Ka, also (alternatively) Sekhen, was a Predynastic pharaoh of Upper Egypt belonging to Dynasty 0. He probably reigned during the first half of the 32nd century BC. The length of his reign is unknown.

Name 
The correct reading of Ka's name remains uncertain.  There are vessel inscriptions which show a serekh with a typical Ka-symbol, both written upright correctly, but there are also inscriptions presenting an upright serekh with an upside-down Ka-symbol inside. The second form of that writing indicates a reading as Sekhen (meaning "to embrace someone") rather than Ka. It was also thought to be the birth name of Narmer. Because the reading of the name is so uncertain, Egyptologists and writing experts such as Ludwig David Morenz prefer a neutral reading as "King Arms".

Reign 

Ka ruled over Thinis in the first half of the 32nd century BC and was buried at Umm el-Qa'ab. He most likely was the immediate successor to Iry-Hor and was succeeded either by Narmer or by Scorpion II. He is the earliest known Egyptian king with a serekh inscribed on a number of artifacts. This may thus be an innovation of his reign. Ka is one of the best attested predynastic kings with Narmer and Scorpion II. Beyond Abydos, he is attested in the predynastic necropolis of Adaima in Upper Egypt and in the north in Tarkhan, Helwan, Tell Ibrahim Awad, Wadi Tumilat and as far north as Tel Lod in the Southern Levant.

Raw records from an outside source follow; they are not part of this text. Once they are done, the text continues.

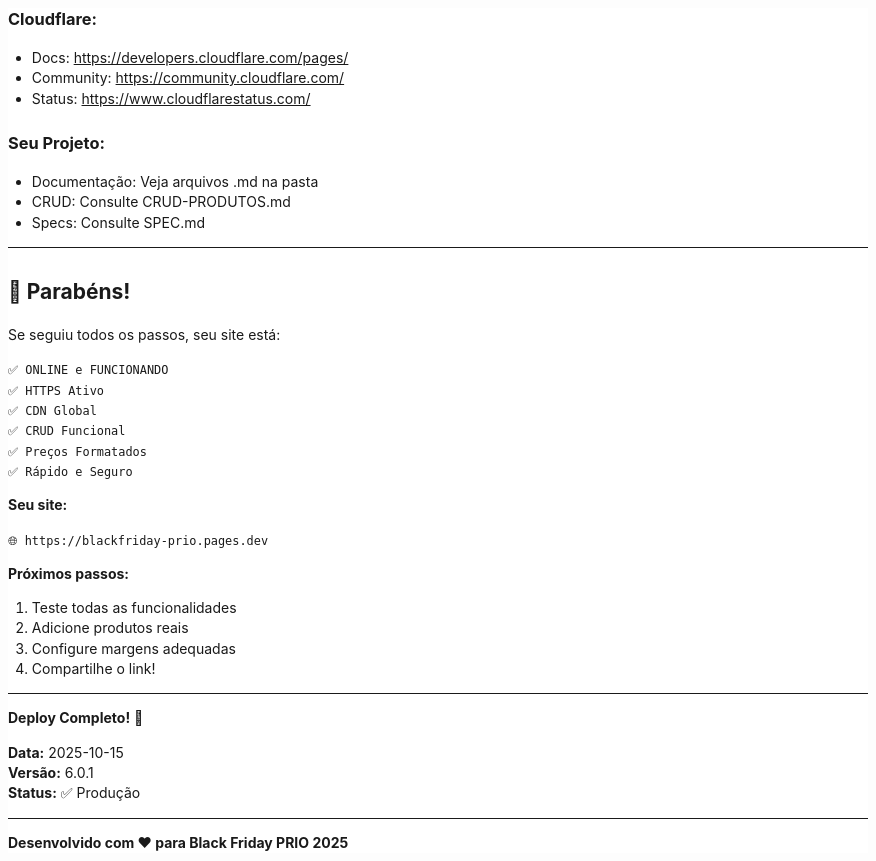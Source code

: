 ### Cloudflare:
- Docs: https://developers.cloudflare.com/pages/
- Community: https://community.cloudflare.com/
- Status: https://www.cloudflarestatus.com/

### Seu Projeto:
- Documentação: Veja arquivos .md na pasta
- CRUD: Consulte CRUD-PRODUTOS.md
- Specs: Consulte SPEC.md

---

## 🎉 Parabéns!

Se seguiu todos os passos, seu site está:

```
✅ ONLINE e FUNCIONANDO
✅ HTTPS Ativo
✅ CDN Global
✅ CRUD Funcional
✅ Preços Formatados
✅ Rápido e Seguro
```

**Seu site:**
```
🌐 https://blackfriday-prio.pages.dev
```

**Próximos passos:**
1. Teste todas as funcionalidades
2. Adicione produtos reais
3. Configure margens adequadas
4. Compartilhe o link!

---

**Deploy Completo!** 🚀

**Data:** 2025-10-15  
**Versão:** 6.0.1  
**Status:** ✅ Produção  

---

**Desenvolvido com ❤️ para Black Friday PRIO 2025**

The number of artifacts bearing Ka's serekh found outside Abydos is much greater than that of his predecessor. This may be the sign of an increasing influence and perhaps conquest of larger portions of Egypt by the Thinite kings.

Tomb
Two underground chambers, B7 and B9, in the Umm el-Qa'ab necropolis of Abydos are believed to be part of the tomb of King Ka. Each chamber is 1.90 m deep, B.7 is 6.0 × 3.2 m while B.9 is slightly smaller at 5.9 x 3.1 m; the two chambers are 1.80 m apart.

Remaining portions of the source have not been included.